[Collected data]

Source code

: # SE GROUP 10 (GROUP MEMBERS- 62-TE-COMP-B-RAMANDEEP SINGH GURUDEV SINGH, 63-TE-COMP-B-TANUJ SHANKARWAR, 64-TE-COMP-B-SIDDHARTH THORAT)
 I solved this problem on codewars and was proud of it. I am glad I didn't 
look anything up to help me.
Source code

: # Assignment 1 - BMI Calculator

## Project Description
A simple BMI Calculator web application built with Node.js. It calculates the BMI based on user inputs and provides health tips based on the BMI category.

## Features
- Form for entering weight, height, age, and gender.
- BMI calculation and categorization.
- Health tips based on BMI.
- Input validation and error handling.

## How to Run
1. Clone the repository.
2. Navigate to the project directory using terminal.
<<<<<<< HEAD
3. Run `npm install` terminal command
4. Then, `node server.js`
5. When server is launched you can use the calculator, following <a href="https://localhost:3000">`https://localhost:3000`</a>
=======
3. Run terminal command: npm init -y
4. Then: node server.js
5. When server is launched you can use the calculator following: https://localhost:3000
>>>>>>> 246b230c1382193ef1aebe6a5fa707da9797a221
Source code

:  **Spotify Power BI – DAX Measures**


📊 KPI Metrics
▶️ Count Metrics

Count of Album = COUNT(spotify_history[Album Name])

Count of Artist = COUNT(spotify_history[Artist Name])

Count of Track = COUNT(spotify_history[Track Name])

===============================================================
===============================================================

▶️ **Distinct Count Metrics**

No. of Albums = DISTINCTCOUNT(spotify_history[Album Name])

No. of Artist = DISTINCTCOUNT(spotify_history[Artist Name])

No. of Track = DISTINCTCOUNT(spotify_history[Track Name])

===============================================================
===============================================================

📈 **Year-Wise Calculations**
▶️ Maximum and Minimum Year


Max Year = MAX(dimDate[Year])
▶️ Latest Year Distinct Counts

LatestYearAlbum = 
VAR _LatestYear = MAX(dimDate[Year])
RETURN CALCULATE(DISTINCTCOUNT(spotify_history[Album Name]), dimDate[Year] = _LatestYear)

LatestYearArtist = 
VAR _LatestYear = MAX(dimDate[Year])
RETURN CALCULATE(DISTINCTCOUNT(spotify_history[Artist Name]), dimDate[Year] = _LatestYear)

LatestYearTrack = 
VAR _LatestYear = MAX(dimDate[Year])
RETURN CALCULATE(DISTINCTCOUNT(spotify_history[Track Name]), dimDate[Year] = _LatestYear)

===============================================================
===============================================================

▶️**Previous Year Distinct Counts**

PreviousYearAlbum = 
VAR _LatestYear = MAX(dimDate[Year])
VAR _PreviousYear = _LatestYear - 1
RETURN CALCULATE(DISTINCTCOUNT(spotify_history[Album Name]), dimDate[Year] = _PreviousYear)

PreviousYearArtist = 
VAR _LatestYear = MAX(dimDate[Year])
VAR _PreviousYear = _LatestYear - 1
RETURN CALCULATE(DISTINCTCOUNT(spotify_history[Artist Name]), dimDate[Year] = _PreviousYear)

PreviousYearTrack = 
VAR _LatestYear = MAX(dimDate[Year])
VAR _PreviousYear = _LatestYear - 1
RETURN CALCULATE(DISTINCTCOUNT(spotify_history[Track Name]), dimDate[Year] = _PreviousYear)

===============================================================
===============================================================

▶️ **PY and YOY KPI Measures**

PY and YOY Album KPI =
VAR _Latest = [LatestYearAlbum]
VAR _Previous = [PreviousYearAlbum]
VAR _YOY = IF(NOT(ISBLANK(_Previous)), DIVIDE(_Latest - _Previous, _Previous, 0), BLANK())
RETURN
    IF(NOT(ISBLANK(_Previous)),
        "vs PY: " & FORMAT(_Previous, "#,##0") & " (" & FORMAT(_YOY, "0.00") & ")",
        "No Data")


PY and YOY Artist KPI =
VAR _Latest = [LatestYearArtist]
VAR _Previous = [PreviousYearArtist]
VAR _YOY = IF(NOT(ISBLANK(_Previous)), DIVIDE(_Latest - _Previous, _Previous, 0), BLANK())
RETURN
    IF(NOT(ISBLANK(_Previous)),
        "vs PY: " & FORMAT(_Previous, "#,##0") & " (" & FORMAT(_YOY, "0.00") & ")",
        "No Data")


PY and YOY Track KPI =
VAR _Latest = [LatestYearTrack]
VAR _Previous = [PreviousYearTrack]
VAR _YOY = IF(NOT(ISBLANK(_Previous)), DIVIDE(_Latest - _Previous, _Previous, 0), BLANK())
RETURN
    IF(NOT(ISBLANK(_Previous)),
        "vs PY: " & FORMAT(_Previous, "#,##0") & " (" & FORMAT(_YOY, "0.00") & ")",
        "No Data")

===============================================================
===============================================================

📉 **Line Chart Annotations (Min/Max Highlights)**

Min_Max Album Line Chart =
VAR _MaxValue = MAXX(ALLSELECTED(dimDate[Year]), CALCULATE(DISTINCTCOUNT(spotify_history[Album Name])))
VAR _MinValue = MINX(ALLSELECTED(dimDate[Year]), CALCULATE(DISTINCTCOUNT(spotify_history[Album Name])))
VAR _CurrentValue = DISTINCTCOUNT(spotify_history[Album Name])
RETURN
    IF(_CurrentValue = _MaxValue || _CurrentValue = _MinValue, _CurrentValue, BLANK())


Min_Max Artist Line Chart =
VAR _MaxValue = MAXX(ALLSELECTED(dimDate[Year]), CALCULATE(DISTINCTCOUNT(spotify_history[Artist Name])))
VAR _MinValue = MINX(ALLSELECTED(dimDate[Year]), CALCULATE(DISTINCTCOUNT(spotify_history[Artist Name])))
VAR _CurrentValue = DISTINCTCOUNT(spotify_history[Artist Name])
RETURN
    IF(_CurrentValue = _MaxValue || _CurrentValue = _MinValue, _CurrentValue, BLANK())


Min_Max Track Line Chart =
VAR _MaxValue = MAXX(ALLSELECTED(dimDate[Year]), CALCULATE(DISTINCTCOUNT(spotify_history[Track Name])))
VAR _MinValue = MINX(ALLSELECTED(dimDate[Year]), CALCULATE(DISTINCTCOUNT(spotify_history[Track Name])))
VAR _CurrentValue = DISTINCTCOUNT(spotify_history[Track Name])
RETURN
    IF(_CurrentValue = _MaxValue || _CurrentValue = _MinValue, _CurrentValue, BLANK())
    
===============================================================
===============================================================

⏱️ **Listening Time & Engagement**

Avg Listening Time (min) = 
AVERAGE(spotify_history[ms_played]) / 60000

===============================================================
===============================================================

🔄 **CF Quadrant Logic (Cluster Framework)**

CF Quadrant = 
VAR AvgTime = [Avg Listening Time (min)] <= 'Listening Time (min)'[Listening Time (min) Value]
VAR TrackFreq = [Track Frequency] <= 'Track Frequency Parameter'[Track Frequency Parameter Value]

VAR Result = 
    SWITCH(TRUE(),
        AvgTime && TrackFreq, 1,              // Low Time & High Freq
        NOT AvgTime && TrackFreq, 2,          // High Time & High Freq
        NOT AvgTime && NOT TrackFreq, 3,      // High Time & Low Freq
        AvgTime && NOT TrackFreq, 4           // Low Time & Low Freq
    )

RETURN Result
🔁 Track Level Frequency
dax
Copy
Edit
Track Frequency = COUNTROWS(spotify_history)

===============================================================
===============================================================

**PROBLEM DETAILS:**
Among the lines above, repeat exactly those from the line with "VAR TrackFreq = [Track" to the line with "Track Frequency = COUNTROWS(spotify_history)", counting both ends.

**REPLY:**
VAR TrackFreq = [Track Frequency] <= 'Track Frequency Parameter'[Track Frequency Parameter Value]

VAR Result = 
    SWITCH(TRUE(),
        AvgTime && TrackFreq, 1,              // Low Time & High Freq
        NOT AvgTime && TrackFreq, 2,          // High Time & High Freq
        NOT AvgTime && NOT TrackFreq, 3,      // High Time & Low Freq
        AvgTime && NOT TrackFreq, 4           // Low Time & Low Freq
    )

RETURN Result
🔁 Track Level Frequency
dax
Copy
Edit
Track Frequency = COUNTROWS(spotify_history)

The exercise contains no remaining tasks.